De forma geral, a vacina é composta por antígenos com características do patógeno para que, uma vez em contato com o vírus ou a bactéria, o organismo o reconheça, ativando a resposta imunológica. O sucesso de um imunizante depende da habilidade das proteínas produzidas pelas células imunitárias de se “encaixar” seletivamente no microrganismo-alvo, como em um quebra-cabeças.
Ganchos
A estrutura do vírus da gripe consiste em uma série de moléculas em forma de gancho — a hemaglutinina — que se fixa nas células das vias respiratórias e nos pulmões. A vacina padrão contra influenza contém uma mistura de quatro “ganchos”, um para cada versão mais comumente circulante. Porém, em algumas pessoas a eficácia pode ser tão baixa quanto 19% porque esses indivíduos não desenvolvem anticorpos suficientes para um ou mais subtipos.

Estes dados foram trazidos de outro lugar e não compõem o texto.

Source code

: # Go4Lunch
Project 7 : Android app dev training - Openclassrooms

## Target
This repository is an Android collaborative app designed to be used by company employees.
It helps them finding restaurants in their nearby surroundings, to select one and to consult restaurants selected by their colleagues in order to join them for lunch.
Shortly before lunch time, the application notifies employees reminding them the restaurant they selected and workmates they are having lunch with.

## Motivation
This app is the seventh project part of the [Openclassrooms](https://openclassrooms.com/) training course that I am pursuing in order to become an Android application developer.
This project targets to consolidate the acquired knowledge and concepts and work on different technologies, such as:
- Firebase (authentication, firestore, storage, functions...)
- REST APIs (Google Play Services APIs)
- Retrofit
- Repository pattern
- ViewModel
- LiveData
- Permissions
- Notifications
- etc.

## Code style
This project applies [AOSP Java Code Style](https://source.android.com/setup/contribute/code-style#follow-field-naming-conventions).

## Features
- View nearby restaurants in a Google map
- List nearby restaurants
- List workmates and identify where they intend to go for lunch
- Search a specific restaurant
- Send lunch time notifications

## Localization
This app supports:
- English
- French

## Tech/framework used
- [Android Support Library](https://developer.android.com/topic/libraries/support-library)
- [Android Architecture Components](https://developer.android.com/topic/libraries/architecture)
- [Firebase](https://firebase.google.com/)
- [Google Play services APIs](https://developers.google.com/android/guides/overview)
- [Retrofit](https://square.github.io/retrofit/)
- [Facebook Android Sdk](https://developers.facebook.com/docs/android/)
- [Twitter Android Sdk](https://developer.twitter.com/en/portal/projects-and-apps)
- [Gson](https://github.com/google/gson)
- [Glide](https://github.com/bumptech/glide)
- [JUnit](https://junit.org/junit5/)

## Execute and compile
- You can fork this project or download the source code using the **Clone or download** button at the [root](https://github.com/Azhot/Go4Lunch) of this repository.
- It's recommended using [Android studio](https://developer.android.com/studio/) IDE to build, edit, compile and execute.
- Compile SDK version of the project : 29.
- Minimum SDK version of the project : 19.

A equipe de Stanford, liderada pelo professor de microbiologia e imunologia Mark Davis, descobriu porque isso acontece e encontrou uma forma de forçar o sistema imunológico a responder contra todos os subtipos, de forma mais robusta. Em um comunicado à imprensa, Davis afirmou que “isso poderia fazer uma enorme diferença na capacidade da vacina de evitar que soframos consequências das infecções por gripe”. A OMS estima que, anualmente, haja 1 bilhão de casos no mundo, sendo que de 3 milhões a 5 milhões são graves.
Em laboratório, os cientistas construíram uma matriz molecular contendo os quatro antígenos da influenza, juntos. Na vacina padrão, eles são administrados na forma de partículas separadas, dentro da mesma substância. Ao unir quimicamente os tipos de hemaglutinina, os pesquisadores conseguiram forçar o sistema imunológico a reconhecer todos eles, criando anticorpos capazes de combatê-los.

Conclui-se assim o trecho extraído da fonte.